Alexis ne répondit pas à l’exclamation de son père. Le silence avait envahi la clinique - un silence seulement interrompu par le bruit des pages du magazine people que feuilletait la patiente suivante dans la salle d’attente, et par l’horloge qui sonna dix heures. Peter sortit de la pièce et s’approcha de la dame.
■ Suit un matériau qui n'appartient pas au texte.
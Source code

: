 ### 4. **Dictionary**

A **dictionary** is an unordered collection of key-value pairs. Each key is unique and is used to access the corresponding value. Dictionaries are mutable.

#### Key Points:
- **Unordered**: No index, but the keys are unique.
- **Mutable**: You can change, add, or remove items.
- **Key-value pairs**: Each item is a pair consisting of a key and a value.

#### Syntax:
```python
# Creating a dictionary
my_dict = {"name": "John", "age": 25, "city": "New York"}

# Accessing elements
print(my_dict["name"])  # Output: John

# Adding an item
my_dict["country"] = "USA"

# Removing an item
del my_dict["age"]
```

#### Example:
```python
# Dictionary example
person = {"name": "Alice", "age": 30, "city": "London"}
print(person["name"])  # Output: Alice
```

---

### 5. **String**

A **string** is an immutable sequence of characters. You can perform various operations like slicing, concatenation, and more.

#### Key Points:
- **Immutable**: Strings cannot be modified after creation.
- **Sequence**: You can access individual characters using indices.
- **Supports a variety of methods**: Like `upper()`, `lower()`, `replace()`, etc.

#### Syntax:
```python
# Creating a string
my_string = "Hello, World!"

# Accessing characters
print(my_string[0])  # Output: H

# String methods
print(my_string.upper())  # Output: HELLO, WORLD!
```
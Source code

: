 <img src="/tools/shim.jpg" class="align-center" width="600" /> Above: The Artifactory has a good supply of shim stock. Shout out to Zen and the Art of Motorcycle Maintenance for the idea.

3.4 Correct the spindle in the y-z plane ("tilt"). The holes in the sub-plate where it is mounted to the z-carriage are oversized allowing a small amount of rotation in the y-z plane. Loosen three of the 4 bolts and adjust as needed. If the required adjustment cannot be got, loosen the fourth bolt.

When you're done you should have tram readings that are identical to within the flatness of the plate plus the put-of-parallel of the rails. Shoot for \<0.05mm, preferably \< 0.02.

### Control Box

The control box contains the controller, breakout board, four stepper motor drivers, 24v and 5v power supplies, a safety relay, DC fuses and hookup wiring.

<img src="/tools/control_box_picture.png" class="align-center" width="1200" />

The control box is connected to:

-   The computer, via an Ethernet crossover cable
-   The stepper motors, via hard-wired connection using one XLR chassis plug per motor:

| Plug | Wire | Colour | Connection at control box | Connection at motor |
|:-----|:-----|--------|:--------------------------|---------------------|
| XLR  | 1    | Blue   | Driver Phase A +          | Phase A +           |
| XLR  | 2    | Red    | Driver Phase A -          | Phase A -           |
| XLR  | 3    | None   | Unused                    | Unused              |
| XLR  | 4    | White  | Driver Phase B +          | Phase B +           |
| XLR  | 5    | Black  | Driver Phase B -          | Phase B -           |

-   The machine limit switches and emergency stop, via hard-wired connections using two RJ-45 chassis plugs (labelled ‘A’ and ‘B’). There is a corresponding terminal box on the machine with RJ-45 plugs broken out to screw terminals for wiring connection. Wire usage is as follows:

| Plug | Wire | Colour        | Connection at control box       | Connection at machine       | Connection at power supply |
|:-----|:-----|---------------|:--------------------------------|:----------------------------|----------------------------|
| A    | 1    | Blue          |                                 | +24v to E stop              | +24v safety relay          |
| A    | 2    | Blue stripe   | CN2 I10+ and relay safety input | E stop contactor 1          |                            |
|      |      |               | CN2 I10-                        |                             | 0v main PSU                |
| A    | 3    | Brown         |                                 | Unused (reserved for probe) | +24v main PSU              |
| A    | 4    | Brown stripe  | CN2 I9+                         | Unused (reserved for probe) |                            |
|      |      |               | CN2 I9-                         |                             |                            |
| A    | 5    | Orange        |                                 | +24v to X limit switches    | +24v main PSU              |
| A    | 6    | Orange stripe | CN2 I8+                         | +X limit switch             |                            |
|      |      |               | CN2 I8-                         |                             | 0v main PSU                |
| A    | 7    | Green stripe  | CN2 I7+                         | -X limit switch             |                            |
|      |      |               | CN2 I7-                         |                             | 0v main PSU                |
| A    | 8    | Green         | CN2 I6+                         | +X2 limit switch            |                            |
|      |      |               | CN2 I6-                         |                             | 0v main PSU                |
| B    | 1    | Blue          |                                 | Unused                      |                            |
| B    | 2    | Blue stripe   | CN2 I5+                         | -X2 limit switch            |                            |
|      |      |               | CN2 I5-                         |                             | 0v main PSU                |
— Excusez-moi, avez-vous vu passer un enfant ?

— Et bien, je n’ai pas fait attention. Vous l’avez perdu ?

— Non. Et le dentiste ? Vous l’avez vu ?

— Il n’est pas passé. Qu’est-ce qu’il se passe ? J’avais rendez-vous à 9h30 et l’horaire est déjà nettement passé.

Peter ne répondit pas, mais commença à ouvrir des portes tout en appelant son fils.

— Alexis! Alexis! Mais dans quoi t’es-tu fourré encore ? Je vais me fâcher si tu ne viens pas tout de suite.